== EXTRACTED DATA ==
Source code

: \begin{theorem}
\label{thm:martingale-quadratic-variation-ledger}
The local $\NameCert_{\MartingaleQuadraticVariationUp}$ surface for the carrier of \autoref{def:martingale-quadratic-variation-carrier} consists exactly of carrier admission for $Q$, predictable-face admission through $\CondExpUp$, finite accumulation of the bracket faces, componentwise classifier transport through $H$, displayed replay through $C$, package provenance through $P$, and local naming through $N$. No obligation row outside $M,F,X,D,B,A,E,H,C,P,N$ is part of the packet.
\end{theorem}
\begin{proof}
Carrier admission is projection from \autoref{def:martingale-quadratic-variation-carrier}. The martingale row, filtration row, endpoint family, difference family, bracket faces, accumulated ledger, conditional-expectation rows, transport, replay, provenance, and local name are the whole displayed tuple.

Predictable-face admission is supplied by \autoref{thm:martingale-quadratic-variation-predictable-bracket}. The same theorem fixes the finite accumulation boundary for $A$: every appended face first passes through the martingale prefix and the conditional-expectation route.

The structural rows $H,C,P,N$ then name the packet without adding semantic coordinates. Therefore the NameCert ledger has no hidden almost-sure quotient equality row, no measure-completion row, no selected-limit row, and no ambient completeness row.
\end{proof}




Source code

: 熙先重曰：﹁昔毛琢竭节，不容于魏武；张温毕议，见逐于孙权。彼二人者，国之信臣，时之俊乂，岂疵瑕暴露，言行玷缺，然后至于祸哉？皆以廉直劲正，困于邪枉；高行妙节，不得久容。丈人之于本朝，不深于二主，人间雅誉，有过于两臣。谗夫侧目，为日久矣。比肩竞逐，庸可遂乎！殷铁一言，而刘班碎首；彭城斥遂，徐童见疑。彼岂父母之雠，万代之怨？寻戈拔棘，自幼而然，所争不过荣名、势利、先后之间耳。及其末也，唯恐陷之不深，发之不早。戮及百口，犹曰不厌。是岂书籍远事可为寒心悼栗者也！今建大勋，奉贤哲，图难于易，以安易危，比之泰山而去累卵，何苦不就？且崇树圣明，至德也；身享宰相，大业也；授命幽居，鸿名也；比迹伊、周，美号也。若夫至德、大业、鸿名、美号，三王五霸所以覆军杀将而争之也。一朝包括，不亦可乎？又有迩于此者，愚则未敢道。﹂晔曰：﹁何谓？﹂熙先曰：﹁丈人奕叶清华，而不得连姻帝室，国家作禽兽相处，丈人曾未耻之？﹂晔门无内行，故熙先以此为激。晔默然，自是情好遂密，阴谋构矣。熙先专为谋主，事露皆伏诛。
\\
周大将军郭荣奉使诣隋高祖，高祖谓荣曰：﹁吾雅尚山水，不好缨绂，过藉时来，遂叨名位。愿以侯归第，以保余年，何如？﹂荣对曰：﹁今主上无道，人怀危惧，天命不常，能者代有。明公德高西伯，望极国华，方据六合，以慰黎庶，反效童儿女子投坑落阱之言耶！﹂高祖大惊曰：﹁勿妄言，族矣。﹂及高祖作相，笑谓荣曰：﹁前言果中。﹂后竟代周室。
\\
===
### WORK REQUIRED
Find the word "theorem" in the records and pull out each line that has it.

### TASK RESPONSE
: \begin{theorem}
\end{theorem}
Predictable-face admission is supplied by \autoref{thm:martingale-quadratic-variation-predictable-bracket}. The same theorem fixes the finite accumulation boundary for $A$: every appended face first passes through the martingale prefix and the conditional-expectation route.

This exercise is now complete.